Poi, nel 2005, Rideh è stato ‘liberato’ e posto agli arresti domiciliari secondo le disposizioni contenute nel Prevention of Terrorism Act: braccialetto elettronico, obbligo di firma digitale, niente internet per sé o i suoi familiari, niente visite se non autorizzate dal ministero dell’Interno. Condizioni che, nonostante le sentenze contrarie della Corte europea di giustizia e dei diritti umani, permangono tuttora. Dina, esasperata, ha infine lasciato il Regno Unito e si è trasferita in Giordania da alcuni parenti. A Mahmoud è stato però negato il permesso di espatriare. Sino ad oggi. Dopo anni di battaglie legali, grazie anche al sostegno di Amnesty International, Rideh si è infatti presentato all’Alta Corte del Regno Unito con una sola richiesta: quella di poter lasciare per sempre il paese. E davanti ai giudici dell’Alta Corte il governo ha finalmente accettato di emettere un “permesso di viaggio” della durata di cinque anni. “Io e mio marito – scrive Dina – siamo scappati dalle torture degli israeliani per trovare una situazione peggiore in Gran Bretagna. Io sono britannica, anche i miei figli lo sono. Perché è accettabile che si venga trattati in questo modo?”. “Sin dal 2001 – ha detto Kate Allen, direttore di Amnesty International UK – Mahmoud è stato imprigionato senza accuse formali o soggetto a limitazioni della libertà. Non gli è mai stato permesso di vedere le ‘prove’ che sono state raccolte a suo carico.

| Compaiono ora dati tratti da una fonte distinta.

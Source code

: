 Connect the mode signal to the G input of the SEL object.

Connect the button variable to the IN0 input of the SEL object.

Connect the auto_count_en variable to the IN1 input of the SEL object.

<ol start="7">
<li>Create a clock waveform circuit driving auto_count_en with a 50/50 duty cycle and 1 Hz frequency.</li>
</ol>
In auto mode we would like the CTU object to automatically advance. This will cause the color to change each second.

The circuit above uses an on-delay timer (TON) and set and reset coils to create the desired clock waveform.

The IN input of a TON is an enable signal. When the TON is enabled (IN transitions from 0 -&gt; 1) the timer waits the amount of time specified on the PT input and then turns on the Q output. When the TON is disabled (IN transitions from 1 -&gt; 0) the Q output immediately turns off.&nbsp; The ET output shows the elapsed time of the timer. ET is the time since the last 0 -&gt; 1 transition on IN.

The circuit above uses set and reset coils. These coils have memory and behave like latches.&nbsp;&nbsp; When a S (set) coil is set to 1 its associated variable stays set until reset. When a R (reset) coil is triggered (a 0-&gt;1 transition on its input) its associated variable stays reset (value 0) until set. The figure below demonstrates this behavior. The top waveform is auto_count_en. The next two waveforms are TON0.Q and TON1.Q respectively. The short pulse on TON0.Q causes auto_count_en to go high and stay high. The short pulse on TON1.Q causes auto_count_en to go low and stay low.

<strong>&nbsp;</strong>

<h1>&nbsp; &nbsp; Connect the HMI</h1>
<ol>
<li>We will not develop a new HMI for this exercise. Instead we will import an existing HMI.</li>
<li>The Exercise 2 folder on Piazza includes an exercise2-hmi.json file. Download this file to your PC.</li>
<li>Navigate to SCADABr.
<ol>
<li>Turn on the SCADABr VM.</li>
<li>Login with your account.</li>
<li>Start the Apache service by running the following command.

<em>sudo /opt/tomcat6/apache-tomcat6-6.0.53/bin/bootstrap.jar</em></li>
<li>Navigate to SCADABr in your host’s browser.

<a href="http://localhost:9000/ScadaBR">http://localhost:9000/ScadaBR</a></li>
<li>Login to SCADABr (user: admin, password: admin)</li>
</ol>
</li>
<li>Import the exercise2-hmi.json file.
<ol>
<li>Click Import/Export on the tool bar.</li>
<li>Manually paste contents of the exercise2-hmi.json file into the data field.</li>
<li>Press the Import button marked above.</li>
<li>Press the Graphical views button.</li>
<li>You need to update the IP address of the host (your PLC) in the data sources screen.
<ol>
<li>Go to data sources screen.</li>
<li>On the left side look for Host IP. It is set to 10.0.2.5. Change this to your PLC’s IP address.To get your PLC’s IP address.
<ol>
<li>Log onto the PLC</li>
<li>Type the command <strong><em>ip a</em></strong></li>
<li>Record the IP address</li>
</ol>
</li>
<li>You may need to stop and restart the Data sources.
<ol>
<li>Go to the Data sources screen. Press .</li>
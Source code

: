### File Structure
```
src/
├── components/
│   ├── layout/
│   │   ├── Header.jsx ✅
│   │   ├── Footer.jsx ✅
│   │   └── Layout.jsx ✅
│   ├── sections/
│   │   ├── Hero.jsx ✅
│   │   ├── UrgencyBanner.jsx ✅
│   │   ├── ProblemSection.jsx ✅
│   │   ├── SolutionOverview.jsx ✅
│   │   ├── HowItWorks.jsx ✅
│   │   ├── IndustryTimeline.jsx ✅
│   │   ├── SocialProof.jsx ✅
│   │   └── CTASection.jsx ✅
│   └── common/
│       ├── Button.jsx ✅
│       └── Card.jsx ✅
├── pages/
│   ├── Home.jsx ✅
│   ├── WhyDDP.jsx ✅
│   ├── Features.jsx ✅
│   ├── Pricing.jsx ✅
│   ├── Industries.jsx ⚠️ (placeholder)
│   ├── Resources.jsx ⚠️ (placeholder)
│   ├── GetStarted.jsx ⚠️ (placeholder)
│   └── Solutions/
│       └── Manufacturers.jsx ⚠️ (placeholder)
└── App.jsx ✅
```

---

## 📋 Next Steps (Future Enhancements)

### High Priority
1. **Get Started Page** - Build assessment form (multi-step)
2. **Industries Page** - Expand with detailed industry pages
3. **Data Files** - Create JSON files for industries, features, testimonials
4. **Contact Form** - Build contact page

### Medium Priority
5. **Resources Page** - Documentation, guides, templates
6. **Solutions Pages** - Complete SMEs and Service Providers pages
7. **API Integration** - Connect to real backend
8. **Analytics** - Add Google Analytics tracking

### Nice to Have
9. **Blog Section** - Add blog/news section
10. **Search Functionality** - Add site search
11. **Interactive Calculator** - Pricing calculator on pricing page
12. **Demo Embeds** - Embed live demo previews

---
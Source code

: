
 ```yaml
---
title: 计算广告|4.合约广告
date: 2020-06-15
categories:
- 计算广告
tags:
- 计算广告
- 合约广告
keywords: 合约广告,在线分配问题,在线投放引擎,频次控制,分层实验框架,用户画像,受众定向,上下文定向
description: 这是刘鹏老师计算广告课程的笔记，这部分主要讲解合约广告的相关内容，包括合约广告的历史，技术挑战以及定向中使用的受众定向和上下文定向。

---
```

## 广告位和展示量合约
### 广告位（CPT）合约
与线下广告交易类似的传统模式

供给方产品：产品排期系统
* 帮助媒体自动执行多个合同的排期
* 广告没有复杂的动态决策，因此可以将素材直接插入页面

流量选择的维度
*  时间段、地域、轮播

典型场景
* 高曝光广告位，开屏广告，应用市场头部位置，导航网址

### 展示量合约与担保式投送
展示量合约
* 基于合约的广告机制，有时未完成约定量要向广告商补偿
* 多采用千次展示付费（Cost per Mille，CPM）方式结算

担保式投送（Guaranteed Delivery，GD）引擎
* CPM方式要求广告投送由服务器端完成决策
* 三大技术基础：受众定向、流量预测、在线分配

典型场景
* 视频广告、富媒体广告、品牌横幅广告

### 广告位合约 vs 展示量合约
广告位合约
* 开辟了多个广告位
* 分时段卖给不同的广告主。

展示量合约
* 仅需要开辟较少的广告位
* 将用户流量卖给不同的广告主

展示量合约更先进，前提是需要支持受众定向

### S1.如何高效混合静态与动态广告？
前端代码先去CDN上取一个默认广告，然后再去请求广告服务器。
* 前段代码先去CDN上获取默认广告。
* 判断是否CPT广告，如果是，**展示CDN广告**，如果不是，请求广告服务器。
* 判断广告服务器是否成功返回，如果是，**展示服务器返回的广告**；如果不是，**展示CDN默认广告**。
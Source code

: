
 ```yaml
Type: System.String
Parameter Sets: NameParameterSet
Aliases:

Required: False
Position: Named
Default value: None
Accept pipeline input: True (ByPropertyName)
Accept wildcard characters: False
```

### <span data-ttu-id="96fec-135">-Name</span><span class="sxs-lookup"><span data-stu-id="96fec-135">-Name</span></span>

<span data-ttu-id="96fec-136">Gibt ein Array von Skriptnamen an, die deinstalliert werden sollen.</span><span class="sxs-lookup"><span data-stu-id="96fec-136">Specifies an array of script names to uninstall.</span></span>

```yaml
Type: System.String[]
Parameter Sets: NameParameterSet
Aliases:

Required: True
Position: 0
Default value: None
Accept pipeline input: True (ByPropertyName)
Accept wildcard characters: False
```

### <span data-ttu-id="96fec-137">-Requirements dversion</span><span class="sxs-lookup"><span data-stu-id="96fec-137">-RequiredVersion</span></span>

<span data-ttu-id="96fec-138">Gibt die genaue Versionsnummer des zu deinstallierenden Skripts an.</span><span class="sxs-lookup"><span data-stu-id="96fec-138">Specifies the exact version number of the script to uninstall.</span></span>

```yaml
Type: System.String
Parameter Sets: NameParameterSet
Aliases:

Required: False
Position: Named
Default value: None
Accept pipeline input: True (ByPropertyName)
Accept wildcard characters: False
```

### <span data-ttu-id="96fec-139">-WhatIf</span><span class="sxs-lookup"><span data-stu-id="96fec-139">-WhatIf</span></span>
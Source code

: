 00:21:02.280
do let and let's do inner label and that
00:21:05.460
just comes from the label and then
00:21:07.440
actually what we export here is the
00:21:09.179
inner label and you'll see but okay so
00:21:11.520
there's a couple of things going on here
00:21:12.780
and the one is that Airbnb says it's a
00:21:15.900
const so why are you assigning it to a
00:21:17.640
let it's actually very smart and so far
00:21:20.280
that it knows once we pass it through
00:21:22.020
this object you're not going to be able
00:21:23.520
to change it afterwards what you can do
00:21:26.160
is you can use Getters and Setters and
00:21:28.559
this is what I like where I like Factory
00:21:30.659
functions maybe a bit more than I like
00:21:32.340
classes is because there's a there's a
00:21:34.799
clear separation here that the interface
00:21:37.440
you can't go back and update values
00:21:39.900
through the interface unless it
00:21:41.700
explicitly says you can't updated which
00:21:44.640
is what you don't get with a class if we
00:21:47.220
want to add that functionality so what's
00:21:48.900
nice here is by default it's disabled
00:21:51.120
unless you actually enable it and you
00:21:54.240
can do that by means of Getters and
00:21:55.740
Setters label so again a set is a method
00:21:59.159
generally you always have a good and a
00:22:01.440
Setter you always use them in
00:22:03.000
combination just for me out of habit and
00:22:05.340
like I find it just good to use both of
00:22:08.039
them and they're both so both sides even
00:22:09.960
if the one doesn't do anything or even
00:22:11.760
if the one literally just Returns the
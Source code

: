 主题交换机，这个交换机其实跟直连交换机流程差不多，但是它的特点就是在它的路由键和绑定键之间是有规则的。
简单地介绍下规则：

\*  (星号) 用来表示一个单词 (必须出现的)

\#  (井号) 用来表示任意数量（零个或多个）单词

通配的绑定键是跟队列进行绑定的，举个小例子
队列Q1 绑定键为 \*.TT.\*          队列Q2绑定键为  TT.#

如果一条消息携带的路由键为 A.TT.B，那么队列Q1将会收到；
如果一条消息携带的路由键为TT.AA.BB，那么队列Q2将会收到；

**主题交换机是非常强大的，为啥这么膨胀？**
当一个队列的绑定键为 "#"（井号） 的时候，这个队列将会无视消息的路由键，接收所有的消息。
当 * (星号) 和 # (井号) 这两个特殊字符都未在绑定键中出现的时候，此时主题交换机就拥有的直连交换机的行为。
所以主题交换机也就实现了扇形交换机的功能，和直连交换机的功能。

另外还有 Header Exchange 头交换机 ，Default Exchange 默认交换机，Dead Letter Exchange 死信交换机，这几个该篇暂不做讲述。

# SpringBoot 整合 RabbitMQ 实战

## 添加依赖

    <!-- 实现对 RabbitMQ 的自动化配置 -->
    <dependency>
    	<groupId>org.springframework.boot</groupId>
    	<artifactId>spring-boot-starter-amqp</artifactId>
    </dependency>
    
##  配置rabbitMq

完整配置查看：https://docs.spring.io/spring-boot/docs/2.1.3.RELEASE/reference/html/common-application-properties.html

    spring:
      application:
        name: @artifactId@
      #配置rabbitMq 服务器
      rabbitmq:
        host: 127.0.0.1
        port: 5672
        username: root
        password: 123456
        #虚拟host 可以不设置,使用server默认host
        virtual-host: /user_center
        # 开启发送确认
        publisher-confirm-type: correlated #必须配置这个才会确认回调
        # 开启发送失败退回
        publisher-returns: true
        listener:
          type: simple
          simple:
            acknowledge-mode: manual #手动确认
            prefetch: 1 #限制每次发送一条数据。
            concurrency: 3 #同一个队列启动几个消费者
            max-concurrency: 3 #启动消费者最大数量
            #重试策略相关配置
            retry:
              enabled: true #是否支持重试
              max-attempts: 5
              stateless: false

Nessuna sorpresa che la sua stabilità mentale sia così severamente compromessa. Se il governo reputa che Rideh abbia dei legami con organizzazioni terroristiche lo mandi a processo”. “Il mio assistito – ha detto Gareth Peirce, avvocato di Rideh – farà richiesta questo pomeriggio e speriamo di ottenere il documento entro due settimane al massimo. Era in uno stato di completa disperazione: oggi questa condizione è stata in qualche modo alleviata. 0ra dobbiamo solo aspettare e vedere cosa accade”. (ANSA).